▶ **Exercise objective**:
Given the records below, would you repeat exactly the lines that begin at the one containing "- [ ] Implement automated" and end at the one containing "- Total Violations: 126", inclusive?

Data items:
——————

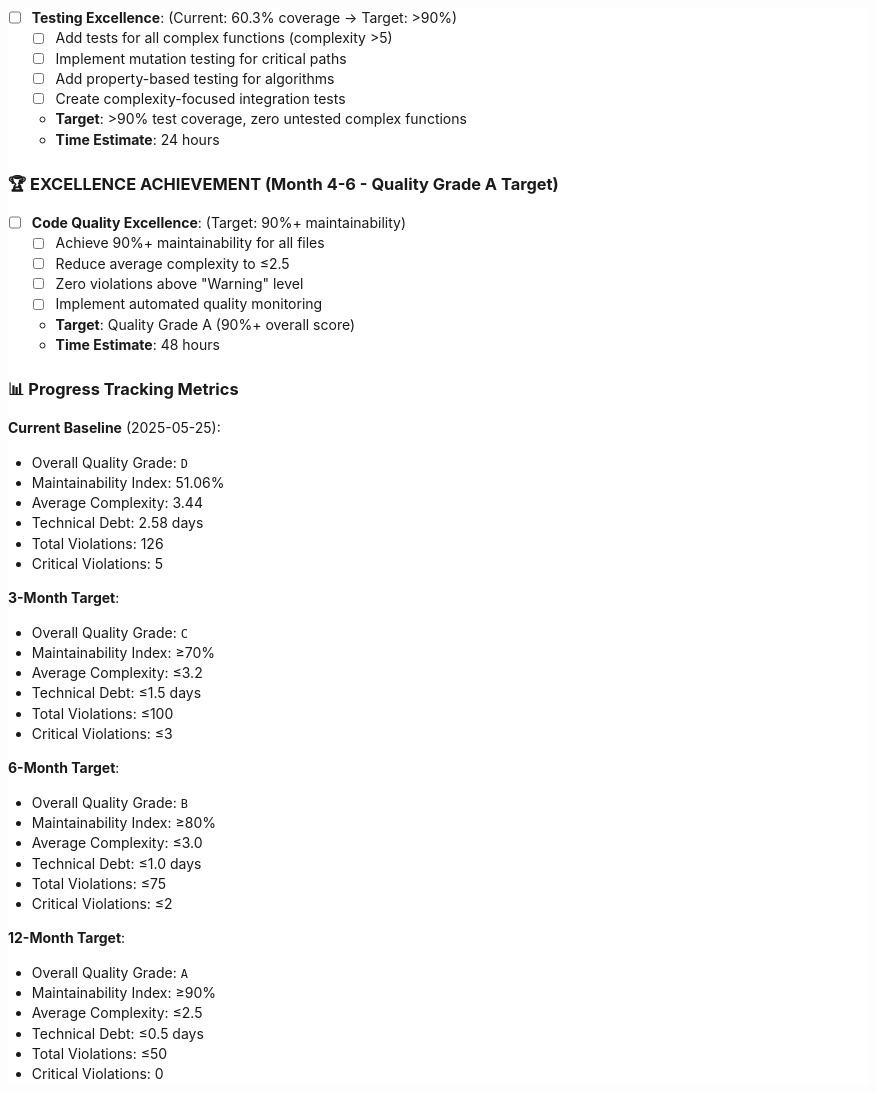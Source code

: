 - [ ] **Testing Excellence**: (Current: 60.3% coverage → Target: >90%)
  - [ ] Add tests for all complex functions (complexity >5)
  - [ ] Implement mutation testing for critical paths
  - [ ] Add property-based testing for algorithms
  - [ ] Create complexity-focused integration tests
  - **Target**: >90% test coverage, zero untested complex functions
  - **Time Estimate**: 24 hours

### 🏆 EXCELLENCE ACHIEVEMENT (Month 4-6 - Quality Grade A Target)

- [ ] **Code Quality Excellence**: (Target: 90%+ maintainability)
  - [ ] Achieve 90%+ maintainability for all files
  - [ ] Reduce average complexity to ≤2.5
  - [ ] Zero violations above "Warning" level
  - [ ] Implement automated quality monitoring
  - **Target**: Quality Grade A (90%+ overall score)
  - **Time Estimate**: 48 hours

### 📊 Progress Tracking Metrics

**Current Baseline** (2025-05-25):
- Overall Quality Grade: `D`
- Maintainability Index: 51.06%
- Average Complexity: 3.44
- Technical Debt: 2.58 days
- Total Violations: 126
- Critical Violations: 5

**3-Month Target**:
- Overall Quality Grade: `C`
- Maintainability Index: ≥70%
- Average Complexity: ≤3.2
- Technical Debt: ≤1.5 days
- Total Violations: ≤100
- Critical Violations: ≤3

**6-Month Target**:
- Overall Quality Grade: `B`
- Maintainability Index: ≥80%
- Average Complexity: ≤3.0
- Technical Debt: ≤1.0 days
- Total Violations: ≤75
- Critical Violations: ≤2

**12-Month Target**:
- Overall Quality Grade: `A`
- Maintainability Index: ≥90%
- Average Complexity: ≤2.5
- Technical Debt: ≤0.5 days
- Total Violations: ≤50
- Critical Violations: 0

——————

▶ **Reply**:
  - [ ] Implement automated quality monitoring
  - **Target**: Quality Grade A (90%+ overall score)
  - **Time Estimate**: 48 hours

### 📊 Progress Tracking Metrics

**Current Baseline** (2025-05-25):
- Overall Quality Grade: `D`
- Maintainability Index: 51.06%
- Average Complexity: 3.44
- Technical Debt: 2.58 days
- Total Violations: 126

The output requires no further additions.